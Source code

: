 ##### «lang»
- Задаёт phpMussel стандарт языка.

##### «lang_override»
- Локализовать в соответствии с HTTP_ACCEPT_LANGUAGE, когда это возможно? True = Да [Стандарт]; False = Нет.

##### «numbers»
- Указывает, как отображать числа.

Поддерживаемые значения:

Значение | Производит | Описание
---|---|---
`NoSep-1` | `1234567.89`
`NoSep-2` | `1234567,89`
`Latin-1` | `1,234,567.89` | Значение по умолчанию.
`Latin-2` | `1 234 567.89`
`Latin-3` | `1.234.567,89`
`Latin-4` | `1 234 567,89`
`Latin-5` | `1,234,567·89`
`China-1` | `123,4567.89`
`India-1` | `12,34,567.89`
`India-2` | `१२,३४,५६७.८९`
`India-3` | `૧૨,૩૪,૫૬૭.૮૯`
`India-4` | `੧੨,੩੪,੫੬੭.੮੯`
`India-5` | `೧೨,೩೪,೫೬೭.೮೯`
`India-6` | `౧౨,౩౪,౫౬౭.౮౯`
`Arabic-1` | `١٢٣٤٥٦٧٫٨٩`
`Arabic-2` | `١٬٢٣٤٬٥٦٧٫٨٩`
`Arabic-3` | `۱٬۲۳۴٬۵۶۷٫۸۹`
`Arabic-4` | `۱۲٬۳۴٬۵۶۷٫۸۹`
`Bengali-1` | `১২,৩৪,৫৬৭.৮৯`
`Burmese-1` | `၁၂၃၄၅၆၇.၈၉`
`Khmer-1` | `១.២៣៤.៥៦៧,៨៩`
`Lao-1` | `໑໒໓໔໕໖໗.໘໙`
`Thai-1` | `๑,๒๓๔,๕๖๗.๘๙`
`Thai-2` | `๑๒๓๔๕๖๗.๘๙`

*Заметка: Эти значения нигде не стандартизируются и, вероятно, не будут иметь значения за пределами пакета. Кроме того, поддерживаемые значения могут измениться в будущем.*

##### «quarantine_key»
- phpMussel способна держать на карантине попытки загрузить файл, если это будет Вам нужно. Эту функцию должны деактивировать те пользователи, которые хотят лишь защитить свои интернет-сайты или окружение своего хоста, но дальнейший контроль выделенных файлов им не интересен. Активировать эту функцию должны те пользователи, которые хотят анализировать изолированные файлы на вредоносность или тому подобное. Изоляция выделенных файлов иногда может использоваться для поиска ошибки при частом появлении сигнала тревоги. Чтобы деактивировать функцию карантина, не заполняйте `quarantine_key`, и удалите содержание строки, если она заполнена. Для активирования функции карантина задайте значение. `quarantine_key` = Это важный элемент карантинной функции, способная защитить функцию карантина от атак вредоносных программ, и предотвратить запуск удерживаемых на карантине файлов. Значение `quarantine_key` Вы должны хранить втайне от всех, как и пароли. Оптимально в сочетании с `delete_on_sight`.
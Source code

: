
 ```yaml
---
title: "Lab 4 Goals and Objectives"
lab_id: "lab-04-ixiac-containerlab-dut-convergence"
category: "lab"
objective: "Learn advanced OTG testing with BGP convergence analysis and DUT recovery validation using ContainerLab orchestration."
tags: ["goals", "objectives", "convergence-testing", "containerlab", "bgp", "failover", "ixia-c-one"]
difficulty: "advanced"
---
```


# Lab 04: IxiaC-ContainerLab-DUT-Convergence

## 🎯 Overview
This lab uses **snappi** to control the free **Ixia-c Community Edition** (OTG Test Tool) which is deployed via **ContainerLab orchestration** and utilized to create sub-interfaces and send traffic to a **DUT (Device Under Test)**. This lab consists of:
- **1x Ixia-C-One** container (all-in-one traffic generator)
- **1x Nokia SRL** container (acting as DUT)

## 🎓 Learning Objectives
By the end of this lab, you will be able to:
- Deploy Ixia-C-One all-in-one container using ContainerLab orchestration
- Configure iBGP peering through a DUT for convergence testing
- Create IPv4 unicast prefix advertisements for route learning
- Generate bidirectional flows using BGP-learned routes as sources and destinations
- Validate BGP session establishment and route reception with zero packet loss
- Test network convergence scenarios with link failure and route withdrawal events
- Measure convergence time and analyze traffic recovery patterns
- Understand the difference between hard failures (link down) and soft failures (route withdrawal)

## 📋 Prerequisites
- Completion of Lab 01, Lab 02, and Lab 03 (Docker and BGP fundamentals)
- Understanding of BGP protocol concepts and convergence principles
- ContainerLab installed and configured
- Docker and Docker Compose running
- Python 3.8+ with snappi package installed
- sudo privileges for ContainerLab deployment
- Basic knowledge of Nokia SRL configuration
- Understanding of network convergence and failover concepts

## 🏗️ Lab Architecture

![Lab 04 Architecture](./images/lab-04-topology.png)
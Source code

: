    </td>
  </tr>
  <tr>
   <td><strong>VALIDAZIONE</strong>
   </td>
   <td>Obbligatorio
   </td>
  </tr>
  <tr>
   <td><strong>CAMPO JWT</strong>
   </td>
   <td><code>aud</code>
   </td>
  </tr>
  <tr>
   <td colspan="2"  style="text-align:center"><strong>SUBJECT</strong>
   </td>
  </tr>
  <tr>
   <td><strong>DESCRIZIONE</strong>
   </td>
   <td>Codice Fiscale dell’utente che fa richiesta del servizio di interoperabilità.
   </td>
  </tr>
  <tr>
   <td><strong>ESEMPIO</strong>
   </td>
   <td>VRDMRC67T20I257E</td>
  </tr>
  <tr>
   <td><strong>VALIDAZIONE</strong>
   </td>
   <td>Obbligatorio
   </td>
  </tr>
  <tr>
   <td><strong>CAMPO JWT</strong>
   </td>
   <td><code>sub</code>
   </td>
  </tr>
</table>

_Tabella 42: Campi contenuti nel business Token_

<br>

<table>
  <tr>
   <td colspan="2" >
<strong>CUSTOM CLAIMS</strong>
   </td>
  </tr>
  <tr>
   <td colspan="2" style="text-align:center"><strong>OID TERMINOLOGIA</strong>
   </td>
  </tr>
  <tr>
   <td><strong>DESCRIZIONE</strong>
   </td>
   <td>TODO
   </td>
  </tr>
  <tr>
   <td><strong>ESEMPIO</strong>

^^^^^^^^^^^^^^^^

> **Your instructions**
Take the entries above and transcribe them in full.

> **Answer for the task**
Source code

: ##### «lang»
- Задаёт phpMussel стандарт языка.

##### «lang_override»
- Локализовать в соответствии с HTTP_ACCEPT_LANGUAGE, когда это возможно? True = Да [Стандарт]; False = Нет.

##### «numbers»
- Указывает, как отображать числа.

Поддерживаемые значения:

Значение | Производит | Описание
---|---|---
`NoSep-1` | `1234567.89`
`NoSep-2` | `1234567,89`
`Latin-1` | `1,234,567.89` | Значение по умолчанию.
`Latin-2` | `1 234 567.89`
`Latin-3` | `1.234.567,89`
`Latin-4` | `1 234 567,89`
`Latin-5` | `1,234,567·89`
`China-1` | `123,4567.89`
`India-1` | `12,34,567.89`
`India-2` | `१२,३४,५६७.८९`
`India-3` | `૧૨,૩૪,૫૬૭.૮૯`
`India-4` | `੧੨,੩੪,੫੬੭.੮੯`
`India-5` | `೧೨,೩೪,೫೬೭.೮೯`
`India-6` | `౧౨,౩౪,౫౬౭.౮౯`
`Arabic-1` | `١٢٣٤٥٦٧٫٨٩`
`Arabic-2` | `١٬٢٣٤٬٥٦٧٫٨٩`
`Arabic-3` | `۱٬۲۳۴٬۵۶۷٫۸۹`
`Arabic-4` | `۱۲٬۳۴٬۵۶۷٫۸۹`
`Bengali-1` | `১২,৩৪,৫৬৭.৮৯`
`Burmese-1` | `၁၂၃၄၅၆၇.၈၉`
`Khmer-1` | `១.២៣៤.៥៦៧,៨៩`
`Lao-1` | `໑໒໓໔໕໖໗.໘໙`
`Thai-1` | `๑,๒๓๔,๕๖๗.๘๙`
`Thai-2` | `๑๒๓๔๕๖๗.๘๙`

*Заметка: Эти значения нигде не стандартизируются и, вероятно, не будут иметь значения за пределами пакета. Кроме того, поддерживаемые значения могут измениться в будущем.*

##### «quarantine_key»
- phpMussel способна держать на карантине попытки загрузить файл, если это будет Вам нужно. Эту функцию должны деактивировать те пользователи, которые хотят лишь защитить свои интернет-сайты или окружение своего хоста, но дальнейший контроль выделенных файлов им не интересен. Активировать эту функцию должны те пользователи, которые хотят анализировать изолированные файлы на вредоносность или тому подобное. Изоляция выделенных файлов иногда может использоваться для поиска ошибки при частом появлении сигнала тревоги. Чтобы деактивировать функцию карантина, не заполняйте `quarantine_key`, и удалите содержание строки, если она заполнена. Для активирования функции карантина задайте значение. `quarantine_key` = Это важный элемент карантинной функции, способная защитить функцию карантина от атак вредоносных программ, и предотвратить запуск удерживаемых на карантине файлов. Значение `quarantine_key` Вы должны хранить втайне от всех, как и пароли. Оптимально в сочетании с `delete_on_sight`.
Source code

:
 ```yaml
---
title: "Lab 4 Goals and Objectives"
lab_id: "lab-04-ixiac-containerlab-dut-convergence"
category: "lab"
objective: "Learn advanced OTG testing with BGP convergence analysis and DUT recovery validation using ContainerLab orchestration."
tags: ["goals", "objectives", "convergence-testing", "containerlab", "bgp", "failover", "ixia-c-one"]
difficulty: "advanced"
---
```


# Lab 04: IxiaC-ContainerLab-DUT-Convergence

## 🎯 Overview
This lab uses **snappi** to control the free **Ixia-c Community Edition** (OTG Test Tool) which is deployed via **ContainerLab orchestration** and utilized to create sub-interfaces and send traffic to a **DUT (Device Under Test)**. This lab consists of:
- **1x Ixia-C-One** container (all-in-one traffic generator)
- **1x Nokia SRL** container (acting as DUT)

## 🎓 Learning Objectives
By the end of this lab, you will be able to:
- Deploy Ixia-C-One all-in-one container using ContainerLab orchestration
- Configure iBGP peering through a DUT for convergence testing
- Create IPv4 unicast prefix advertisements for route learning
- Generate bidirectional flows using BGP-learned routes as sources and destinations
- Validate BGP session establishment and route reception with zero packet loss
- Test network convergence scenarios with link failure and route withdrawal events
- Measure convergence time and analyze traffic recovery patterns
- Understand the difference between hard failures (link down) and soft failures (route withdrawal)

## 📋 Prerequisites
- Completion of Lab 01, Lab 02, and Lab 03 (Docker and BGP fundamentals)
- Understanding of BGP protocol concepts and convergence principles
- ContainerLab installed and configured
- Docker and Docker Compose running
- Python 3.8+ with snappi package installed
- sudo privileges for ContainerLab deployment
- Basic knowledge of Nokia SRL configuration
- Understanding of network convergence and failover concepts

## 🏗️ Lab Architecture

![Lab 04 Architecture](./images/lab-04-topology.png)
Source code

:    </td>
  </tr>
  <tr>
   <td><strong>VALIDAZIONE</strong>
   </td>
   <td>Obbligatorio
   </td>
  </tr>
  <tr>
   <td><strong>CAMPO JWT</strong>
   </td>
   <td><code>aud</code>
   </td>
  </tr>
  <tr>
   <td colspan="2"  style="text-align:center"><strong>SUBJECT</strong>
   </td>
  </tr>
  <tr>
   <td><strong>DESCRIZIONE</strong>
   </td>
   <td>Codice Fiscale dell’utente che fa richiesta del servizio di interoperabilità.
   </td>
  </tr>
  <tr>
   <td><strong>ESEMPIO</strong>
   </td>
   <td>VRDMRC67T20I257E</td>
  </tr>
  <tr>
   <td><strong>VALIDAZIONE</strong>
   </td>
   <td>Obbligatorio
   </td>
  </tr>
  <tr>
   <td><strong>CAMPO JWT</strong>
   </td>
   <td><code>sub</code>
   </td>
  </tr>
</table>

_Tabella 42: Campi contenuti nel business Token_

<br>

<table>
  <tr>
   <td colspan="2" >
<strong>CUSTOM CLAIMS</strong>
   </td>
  </tr>
  <tr>
   <td colspan="2" style="text-align:center"><strong>OID TERMINOLOGIA</strong>
   </td>
  </tr>
  <tr>
   <td><strong>DESCRIZIONE</strong>
   </td>
   <td>TODO
   </td>
  </tr>
  <tr>
   <td><strong>ESEMPIO</strong>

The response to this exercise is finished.